In addition to technology advantages, Linux has a community and workforce
that's orders of magnitude larger, staff with invested skills (re-education is
part of a TCO calculation), companies with invested infrastructure (rewriting
automation scripts is also part of TCO), and also much better future
employment prospects (a factor than can influence people wanting to work at
your company on that OS). Even with my considerable and well-known Solaris
expertise, the employment prospects with Solaris are bleak and getting worse
every year. With my Linux skills, I can work at awesome companies like Netflix
(which I highly recommend), Facebook, Google, SpaceX, etc.

Large technology-focused companies, like Netflix, Facebook, and Google, have
the expertise and appetite to make a technology-based OS decision. We have
dedicated teams for the OS and kernel with deep expertise. On Netflix's OS
team, there are three staff who previously worked at Sun Microsystems and have
more Solaris expertise than they do Linux expertise, and I believe you'll find
similar people at Facebook and Google as well. And we are choosing Linux.

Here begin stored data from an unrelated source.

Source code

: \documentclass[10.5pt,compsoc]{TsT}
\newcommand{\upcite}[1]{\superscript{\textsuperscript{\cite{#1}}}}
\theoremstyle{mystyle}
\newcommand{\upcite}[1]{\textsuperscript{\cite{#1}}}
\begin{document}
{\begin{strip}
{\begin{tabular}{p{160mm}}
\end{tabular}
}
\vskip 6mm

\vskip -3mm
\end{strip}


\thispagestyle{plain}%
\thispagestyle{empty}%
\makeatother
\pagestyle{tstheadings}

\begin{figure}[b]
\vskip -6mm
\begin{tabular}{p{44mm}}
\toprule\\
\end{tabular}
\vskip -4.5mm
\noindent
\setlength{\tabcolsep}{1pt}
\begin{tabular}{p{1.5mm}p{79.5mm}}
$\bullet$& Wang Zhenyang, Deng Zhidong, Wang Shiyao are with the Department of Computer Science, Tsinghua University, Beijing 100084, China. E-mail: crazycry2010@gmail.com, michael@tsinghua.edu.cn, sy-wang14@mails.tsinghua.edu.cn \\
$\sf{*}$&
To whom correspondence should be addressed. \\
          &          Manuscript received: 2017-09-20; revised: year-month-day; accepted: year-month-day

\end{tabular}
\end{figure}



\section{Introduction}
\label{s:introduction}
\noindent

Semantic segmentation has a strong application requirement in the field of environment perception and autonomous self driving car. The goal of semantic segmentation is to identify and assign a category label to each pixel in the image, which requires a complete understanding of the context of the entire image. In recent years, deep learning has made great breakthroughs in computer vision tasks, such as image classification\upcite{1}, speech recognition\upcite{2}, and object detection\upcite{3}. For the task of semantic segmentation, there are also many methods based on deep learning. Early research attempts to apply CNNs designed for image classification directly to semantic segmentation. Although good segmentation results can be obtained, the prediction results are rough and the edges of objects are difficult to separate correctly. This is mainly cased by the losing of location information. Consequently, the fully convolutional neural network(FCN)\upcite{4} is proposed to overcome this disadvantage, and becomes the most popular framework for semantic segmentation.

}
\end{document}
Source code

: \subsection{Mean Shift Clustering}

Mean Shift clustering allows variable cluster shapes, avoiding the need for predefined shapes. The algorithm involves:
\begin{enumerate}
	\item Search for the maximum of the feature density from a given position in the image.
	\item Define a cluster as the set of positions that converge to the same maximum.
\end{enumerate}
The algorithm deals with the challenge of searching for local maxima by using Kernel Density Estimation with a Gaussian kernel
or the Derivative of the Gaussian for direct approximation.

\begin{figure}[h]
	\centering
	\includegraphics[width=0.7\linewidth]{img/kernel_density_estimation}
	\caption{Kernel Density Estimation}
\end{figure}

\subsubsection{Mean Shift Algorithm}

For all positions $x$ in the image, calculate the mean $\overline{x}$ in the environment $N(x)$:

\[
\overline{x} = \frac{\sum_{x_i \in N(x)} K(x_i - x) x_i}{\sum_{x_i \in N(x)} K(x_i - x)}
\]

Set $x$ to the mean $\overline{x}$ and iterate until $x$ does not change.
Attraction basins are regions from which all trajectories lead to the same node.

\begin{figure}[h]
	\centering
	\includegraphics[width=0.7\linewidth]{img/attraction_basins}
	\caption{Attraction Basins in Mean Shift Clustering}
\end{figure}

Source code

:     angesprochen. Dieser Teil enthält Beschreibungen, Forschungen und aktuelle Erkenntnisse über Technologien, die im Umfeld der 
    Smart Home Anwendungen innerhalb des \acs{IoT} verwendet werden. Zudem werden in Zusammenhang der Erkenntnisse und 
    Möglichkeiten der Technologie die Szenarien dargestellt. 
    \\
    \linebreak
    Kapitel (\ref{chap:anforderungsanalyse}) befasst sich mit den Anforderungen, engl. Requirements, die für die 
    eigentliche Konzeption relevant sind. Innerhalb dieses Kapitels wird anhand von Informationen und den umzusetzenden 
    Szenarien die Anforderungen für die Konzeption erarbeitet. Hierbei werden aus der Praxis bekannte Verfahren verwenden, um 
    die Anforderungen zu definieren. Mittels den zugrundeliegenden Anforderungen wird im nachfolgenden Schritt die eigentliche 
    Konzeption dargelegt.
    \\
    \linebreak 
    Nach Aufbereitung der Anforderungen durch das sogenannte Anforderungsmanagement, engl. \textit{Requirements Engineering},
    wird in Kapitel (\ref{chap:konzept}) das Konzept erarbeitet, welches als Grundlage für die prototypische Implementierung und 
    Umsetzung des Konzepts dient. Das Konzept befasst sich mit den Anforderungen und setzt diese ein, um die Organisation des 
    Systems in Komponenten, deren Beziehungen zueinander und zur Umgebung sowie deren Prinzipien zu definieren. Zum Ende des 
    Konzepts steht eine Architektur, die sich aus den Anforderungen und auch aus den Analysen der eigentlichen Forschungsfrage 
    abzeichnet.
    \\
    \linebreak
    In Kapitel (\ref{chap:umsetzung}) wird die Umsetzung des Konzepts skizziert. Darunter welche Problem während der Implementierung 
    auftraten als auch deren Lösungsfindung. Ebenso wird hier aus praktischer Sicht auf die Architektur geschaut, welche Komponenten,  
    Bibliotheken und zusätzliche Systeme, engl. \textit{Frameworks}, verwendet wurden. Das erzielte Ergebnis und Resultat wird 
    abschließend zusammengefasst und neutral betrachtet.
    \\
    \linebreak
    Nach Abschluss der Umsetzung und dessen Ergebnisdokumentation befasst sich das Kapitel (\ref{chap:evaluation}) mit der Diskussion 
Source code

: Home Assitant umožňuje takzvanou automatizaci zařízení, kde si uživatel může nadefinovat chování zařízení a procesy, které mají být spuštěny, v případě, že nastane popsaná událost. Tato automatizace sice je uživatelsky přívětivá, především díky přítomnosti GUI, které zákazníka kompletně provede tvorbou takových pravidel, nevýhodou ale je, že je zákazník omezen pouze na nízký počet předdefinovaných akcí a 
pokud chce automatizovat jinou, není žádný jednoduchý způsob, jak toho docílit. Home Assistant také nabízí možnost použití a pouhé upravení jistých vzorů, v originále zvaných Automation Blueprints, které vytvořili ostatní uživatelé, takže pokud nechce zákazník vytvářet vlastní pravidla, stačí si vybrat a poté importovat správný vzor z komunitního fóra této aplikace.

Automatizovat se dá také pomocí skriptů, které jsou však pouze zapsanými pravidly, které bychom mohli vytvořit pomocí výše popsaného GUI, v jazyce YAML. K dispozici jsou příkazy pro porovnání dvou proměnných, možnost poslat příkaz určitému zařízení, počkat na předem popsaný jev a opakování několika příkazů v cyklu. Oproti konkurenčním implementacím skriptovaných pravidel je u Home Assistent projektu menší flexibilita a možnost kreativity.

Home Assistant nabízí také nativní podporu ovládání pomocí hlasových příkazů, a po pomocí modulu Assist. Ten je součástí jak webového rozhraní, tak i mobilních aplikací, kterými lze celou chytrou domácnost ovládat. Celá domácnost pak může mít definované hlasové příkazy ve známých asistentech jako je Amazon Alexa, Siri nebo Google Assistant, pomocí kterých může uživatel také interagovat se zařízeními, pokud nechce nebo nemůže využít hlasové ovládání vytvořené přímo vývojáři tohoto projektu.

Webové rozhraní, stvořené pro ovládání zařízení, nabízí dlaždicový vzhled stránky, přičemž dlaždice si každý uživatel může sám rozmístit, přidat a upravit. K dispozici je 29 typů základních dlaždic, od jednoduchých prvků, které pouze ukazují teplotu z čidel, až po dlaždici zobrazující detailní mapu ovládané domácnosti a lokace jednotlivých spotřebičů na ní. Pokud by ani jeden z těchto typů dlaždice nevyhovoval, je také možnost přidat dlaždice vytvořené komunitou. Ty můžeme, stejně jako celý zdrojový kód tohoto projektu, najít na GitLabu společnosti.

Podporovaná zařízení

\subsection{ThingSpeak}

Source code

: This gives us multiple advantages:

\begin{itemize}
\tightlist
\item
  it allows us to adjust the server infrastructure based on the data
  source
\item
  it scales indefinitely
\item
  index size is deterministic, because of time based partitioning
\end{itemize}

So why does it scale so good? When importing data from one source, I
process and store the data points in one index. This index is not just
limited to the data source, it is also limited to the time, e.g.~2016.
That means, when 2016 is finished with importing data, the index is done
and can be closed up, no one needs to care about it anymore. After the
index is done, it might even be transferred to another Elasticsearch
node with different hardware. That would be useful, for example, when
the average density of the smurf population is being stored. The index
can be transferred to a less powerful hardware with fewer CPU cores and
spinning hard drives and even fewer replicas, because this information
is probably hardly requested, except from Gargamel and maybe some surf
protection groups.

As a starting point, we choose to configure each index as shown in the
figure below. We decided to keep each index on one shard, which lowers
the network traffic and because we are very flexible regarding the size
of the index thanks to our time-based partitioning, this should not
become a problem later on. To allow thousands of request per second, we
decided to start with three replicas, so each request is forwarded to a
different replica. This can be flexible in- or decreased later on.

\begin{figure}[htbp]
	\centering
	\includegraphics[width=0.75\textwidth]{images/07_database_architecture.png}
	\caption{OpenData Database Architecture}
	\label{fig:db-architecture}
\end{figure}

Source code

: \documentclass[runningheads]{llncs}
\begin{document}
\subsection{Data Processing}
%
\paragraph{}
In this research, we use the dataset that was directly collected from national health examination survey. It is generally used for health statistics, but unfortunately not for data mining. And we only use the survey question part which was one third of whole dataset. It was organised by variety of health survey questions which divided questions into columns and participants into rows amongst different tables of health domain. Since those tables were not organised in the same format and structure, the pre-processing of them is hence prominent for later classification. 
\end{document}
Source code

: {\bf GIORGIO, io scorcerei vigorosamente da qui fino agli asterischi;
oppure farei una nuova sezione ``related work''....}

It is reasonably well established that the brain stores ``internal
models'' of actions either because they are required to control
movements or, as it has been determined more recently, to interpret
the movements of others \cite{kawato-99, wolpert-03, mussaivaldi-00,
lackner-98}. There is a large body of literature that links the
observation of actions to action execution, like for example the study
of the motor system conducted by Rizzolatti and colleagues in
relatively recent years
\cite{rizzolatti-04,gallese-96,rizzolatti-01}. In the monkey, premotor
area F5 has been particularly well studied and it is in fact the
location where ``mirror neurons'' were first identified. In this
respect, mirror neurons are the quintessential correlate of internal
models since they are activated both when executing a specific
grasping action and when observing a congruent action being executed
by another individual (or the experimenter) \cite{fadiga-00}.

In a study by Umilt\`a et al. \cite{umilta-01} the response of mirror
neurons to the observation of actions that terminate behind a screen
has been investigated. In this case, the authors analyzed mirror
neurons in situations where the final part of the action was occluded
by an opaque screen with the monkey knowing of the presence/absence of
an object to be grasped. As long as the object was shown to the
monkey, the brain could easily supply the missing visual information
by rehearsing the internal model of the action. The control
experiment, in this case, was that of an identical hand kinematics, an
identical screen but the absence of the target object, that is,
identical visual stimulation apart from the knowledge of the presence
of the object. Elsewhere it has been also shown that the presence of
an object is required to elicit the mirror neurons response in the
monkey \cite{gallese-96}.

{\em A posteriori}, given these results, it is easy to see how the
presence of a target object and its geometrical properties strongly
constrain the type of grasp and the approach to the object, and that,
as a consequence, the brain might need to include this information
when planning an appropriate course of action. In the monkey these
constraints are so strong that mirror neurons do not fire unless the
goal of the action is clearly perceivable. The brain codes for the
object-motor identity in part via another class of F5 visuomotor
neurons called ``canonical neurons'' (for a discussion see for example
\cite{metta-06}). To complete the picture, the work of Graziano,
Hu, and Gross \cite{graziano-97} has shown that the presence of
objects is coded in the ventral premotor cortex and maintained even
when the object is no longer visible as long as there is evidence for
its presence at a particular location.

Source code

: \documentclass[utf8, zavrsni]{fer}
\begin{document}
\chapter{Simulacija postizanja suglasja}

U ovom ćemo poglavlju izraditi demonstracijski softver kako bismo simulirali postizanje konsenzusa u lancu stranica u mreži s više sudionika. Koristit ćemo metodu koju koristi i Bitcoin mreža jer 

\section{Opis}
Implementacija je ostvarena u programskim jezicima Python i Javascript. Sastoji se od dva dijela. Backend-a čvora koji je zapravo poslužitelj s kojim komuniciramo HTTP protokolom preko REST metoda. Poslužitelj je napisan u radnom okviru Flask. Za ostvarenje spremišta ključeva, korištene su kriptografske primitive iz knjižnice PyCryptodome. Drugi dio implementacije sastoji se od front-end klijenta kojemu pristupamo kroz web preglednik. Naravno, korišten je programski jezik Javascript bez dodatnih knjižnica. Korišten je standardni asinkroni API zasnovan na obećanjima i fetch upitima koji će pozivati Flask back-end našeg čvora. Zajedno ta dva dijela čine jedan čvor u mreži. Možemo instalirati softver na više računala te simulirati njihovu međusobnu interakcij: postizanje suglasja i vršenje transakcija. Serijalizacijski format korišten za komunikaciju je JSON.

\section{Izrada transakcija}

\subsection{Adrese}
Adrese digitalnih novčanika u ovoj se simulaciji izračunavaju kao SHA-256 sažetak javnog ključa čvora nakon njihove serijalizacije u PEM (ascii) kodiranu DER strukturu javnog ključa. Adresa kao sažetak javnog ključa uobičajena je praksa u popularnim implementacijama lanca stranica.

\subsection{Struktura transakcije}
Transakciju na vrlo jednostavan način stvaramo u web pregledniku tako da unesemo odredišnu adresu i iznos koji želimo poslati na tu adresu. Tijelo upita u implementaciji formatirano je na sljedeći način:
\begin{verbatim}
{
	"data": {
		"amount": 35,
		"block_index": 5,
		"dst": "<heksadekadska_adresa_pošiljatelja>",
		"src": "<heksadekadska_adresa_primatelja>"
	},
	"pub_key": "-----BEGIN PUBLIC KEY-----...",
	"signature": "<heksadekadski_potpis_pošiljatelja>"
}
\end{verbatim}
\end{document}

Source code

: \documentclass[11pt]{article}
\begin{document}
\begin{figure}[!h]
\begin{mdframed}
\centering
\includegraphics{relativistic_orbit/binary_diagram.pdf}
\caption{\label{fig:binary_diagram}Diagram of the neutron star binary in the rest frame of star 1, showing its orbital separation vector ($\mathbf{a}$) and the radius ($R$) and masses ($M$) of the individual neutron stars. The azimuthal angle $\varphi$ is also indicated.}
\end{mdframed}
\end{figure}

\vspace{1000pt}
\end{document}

The choice of an OS includes many factors. If an OS came along that was
better, we'd start with a thorough internal investigation, involving
microbenchmarks (including an automated suite I wrote), macrobenchmarks
(depending on the expected gains), and production testing using canaries. We'd
be able to come up with a rough estimate of the cost savings based on
price/performance. Most microservices we have run hot in user-level
applications (think 99% user time), not the kernel, so it's difficult to find
large gains from the OS or kernel. Gains are more likely to come from off-CPU
activities, like task scheduling and TCP congestion, and indirect, like NUMA
memory placement: all areas where Linux is leading. It would be very difficult
to find a large gain by changing the kernel from Linux to something else. Just
based on CPU cycles, the target that should have the most attention is Java,
not the OS. But let's say that somehow we did find an OS with a significant
enough gain: we'd then look at the cost to switch, including retraining staff,
rewriting automation software, and how quickly we could find help to resolve
issues as they came up. Linux is so widely used that there's a good chance
someone else has found an issue, had it fixed in a certain version or
documented a workaround.

What's left where Solaris/SmartOS/illumos is better? 1. There's more marketing
of the features and people. Linux develops great technologies and has some
highly skilled kernel engineers, but I haven't seen any serious effort to
market these. Why does Linux need to? And 2. Enterprise support. Large
enterprise companies where technology is not their focus (eg, a breakfast
cereal company) and who want to outsource these decisions to companies like
Oracle and IBM. Oracle still has Solaris enterprise support that I believe is
very competitive compared to Linux offerings.

So you've chosen to deploy on Solaris or SmartOS? I don't know why you would,
but this is also why I also wouldn't rush to criticize your choice: I don't
know the process whereby you arrived at that decision, and for all I know it
may be the best business decision for your set of requirements.

I'd suggest you give other tech companies the benefit of the doubt for times
when you don't actually know why they have decided something. You never know,
one day you might want to work at one.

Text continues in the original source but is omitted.